_Source information:_
Segment Open
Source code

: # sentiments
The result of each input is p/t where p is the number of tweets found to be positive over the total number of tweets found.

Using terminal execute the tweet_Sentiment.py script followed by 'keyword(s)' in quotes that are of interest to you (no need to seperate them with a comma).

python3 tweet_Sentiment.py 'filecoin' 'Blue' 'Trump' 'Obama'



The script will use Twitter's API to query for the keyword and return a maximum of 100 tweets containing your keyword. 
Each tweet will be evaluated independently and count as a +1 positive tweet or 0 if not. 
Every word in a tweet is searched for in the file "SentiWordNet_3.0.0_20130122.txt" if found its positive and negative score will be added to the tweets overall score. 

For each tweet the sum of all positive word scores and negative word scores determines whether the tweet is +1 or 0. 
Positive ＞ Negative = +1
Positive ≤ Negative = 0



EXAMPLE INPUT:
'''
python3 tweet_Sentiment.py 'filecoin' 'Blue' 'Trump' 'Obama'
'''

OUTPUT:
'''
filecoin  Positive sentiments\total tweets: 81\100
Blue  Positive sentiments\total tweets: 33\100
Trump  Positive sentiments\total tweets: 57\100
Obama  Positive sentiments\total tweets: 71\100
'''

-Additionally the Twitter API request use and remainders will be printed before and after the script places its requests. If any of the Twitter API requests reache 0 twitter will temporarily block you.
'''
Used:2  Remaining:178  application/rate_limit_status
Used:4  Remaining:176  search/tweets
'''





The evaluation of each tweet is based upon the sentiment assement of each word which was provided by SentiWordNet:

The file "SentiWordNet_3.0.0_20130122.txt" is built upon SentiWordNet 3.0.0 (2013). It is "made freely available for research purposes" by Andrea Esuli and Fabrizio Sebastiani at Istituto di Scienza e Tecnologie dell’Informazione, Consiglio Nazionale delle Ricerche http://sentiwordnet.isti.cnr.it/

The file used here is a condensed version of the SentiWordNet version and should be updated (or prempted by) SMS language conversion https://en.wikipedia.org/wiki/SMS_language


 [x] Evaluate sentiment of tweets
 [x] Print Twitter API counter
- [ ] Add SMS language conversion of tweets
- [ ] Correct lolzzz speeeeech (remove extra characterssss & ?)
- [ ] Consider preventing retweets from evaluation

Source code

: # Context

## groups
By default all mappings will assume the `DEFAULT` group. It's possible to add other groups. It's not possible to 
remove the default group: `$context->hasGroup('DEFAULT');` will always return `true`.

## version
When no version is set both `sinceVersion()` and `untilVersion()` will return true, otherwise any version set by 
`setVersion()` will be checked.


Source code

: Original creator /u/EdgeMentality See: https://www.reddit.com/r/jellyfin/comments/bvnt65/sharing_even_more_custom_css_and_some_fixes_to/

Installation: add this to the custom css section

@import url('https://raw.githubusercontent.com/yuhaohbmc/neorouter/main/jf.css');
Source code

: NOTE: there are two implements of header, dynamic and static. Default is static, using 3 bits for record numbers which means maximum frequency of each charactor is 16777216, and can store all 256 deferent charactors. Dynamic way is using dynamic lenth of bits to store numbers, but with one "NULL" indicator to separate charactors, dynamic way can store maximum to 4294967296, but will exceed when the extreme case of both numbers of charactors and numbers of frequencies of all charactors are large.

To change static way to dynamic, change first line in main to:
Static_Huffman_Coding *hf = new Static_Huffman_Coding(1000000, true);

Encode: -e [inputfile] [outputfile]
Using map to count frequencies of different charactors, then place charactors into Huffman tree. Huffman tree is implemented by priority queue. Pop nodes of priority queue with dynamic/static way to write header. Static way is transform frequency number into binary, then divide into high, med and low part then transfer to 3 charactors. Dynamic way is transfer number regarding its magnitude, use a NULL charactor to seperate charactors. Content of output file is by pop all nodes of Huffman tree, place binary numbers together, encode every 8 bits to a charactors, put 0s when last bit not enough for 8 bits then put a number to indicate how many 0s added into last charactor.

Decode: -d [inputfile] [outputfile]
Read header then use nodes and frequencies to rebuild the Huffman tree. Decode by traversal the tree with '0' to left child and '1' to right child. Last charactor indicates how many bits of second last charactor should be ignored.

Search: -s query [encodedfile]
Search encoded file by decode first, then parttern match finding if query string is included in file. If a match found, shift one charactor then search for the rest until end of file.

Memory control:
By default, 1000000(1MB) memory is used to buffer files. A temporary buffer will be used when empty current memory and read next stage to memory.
Segment Closed
_The task:_
Give the number of lines that hold the word "seperate" in these records, with nothing added.

_Exercise result:_
2